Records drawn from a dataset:
================================

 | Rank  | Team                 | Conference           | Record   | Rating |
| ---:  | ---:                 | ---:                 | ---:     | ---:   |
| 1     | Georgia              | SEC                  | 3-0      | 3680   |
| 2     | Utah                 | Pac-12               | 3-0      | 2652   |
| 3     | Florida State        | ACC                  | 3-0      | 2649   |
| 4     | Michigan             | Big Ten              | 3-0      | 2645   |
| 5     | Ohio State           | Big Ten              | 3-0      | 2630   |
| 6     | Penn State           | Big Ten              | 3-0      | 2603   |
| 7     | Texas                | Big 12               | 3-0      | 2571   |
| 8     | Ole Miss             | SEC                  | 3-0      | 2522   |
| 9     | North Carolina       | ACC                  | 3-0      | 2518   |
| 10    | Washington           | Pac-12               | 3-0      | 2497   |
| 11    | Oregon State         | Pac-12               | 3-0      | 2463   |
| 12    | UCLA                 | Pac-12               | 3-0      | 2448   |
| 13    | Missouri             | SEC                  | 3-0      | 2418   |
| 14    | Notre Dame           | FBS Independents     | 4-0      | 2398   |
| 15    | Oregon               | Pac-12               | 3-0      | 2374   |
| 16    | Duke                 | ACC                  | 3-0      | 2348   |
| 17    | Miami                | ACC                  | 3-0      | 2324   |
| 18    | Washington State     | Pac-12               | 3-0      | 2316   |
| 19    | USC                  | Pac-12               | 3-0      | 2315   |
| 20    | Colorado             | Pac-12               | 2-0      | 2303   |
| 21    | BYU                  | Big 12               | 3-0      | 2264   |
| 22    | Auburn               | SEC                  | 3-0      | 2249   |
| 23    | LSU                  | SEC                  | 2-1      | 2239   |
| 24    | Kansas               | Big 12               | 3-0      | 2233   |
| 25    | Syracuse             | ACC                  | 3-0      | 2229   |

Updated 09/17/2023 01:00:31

================================

- **Your instructions**: Search the records above for "Oregon". Copy each line where it is found.

- **Final answer**:
| 11    | Oregon State         | Pac-12               | 3-0      | 2463   |
| 15    | Oregon               | Pac-12               | 3-0      | 2374   |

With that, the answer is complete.